Pour Viviane, tout a commencé par une formation de 5 semaines, proposée par l’ANPE, l’ancêtre de France Travail. « C’était chez TRA-C Industrie à Carquefou. On s'entraînait sur des pièces Manitou ». Rien ne prédestinait Viviane à un univers de flammes et de métal. Titulaire d’un BEP Vente, passée par le monde de la chaussure, la confection de chemisiers, le conditionnement, elle n’avait « jamais pensé à l’industrie ».
« Il y a un côté ludique »
Très vite, Viviane trouve ses marques : « C’est drôle d’assembler. Il y a un côté ludique ». Ses souvenirs d’enfance remontent alors, des heures passées à modeler la terre ou encore une presse à bûches confectionnée au collège en 4e qu’elle a gardé des années. Grande bricoleuse, elle relooke des meubles, tricote… « Je suis assez habile. Je me sens bien quand je créé », confie-t-elle.

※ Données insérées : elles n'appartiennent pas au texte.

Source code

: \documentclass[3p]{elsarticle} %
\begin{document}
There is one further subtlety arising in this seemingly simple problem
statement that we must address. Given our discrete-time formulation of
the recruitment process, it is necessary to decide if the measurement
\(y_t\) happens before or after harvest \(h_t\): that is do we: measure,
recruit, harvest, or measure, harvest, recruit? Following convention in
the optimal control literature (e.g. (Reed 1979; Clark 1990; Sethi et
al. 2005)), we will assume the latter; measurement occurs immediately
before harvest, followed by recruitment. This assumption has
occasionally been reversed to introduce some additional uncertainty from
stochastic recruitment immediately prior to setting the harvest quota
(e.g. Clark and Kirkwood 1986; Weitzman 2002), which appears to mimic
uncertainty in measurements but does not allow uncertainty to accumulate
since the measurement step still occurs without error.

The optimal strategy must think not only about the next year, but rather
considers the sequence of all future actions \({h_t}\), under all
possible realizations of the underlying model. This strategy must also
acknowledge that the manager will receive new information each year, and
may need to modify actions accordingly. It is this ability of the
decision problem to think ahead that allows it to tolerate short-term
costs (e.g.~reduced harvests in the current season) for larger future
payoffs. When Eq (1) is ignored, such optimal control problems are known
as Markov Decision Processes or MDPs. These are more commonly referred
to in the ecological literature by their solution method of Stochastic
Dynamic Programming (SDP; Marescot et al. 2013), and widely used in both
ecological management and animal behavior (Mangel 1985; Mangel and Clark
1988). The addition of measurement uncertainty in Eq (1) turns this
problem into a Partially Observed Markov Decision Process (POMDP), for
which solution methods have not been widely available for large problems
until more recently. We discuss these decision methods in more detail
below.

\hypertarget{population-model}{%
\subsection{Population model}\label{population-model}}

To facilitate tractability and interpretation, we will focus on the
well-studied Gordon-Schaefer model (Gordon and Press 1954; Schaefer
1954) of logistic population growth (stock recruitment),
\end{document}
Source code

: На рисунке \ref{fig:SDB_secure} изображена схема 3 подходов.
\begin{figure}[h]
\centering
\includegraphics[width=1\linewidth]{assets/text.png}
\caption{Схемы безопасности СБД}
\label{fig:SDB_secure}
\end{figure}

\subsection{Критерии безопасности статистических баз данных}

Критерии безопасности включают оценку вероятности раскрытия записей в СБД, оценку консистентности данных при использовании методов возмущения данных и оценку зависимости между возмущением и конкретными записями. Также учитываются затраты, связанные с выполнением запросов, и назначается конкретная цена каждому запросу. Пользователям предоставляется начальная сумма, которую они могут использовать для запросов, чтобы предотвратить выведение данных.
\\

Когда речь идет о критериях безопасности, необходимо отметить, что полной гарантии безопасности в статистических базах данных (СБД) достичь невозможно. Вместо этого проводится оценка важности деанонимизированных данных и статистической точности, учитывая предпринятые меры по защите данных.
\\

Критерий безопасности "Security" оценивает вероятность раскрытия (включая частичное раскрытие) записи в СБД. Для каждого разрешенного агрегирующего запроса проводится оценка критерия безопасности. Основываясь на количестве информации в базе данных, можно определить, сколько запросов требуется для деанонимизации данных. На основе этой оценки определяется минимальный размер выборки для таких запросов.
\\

Sa qualification en poche, elle rentre chez Manitou Group en intérim, comme tous les futurs salariés. Un tuteur, Michaël Cuvelier, l’épaule. Ils sont restés en contact : « Il est devenu chef. Il sait qu’il peut compter sur moi ».
« Les mentalités ont évolué »
Si son mari, Philippe, la soutient, Viviane doit faire face à des réflexions, sur l’air du « Ce n’est pas un métier pour les femmes ». « À l’époque, beaucoup de femmes étaient mères au foyer. Il y avait parfois des petites piques. Les mentalités ont bien évolué depuis. Je me suis toujours sentie bien chez Manitou Group. Je suis respectée. J’ai noué des amitiés au travail, tant avec des hommes qu’avec des femmes d’ailleurs ».
« C’est un engagement fort de l’entreprise, à tous les échelons. C’est une femme, Jacqueline Himsworth, qui dirige le Conseil d’administration. Il y a aussi trois femmes, sur 7 membres, au sein du Comité exécutif », met en avant Franck Lethorey, responsable communication externe de Manitou Group.
« Tout le monde peut y arriver »
Les évolutions techniques ont également rendu le quotidien de Viviane plus accessible. Quand elle a débuté, elle réglait son poste à l’écoute. Cagoules ventilées, torches aspirantes, appareils de levage… « C’est le poste qui s’adapte à nous et plus l’inverse », résume-t-elle. Une collègue actuelle de Viviane était avant… aide-soignante. « Tout le monde peut y arriver. Nous avons même une nouvelle école de soudage en interne depuis l’année dernière ! Si une jeune fille veut se lancer dans le métier, je l’encourage. »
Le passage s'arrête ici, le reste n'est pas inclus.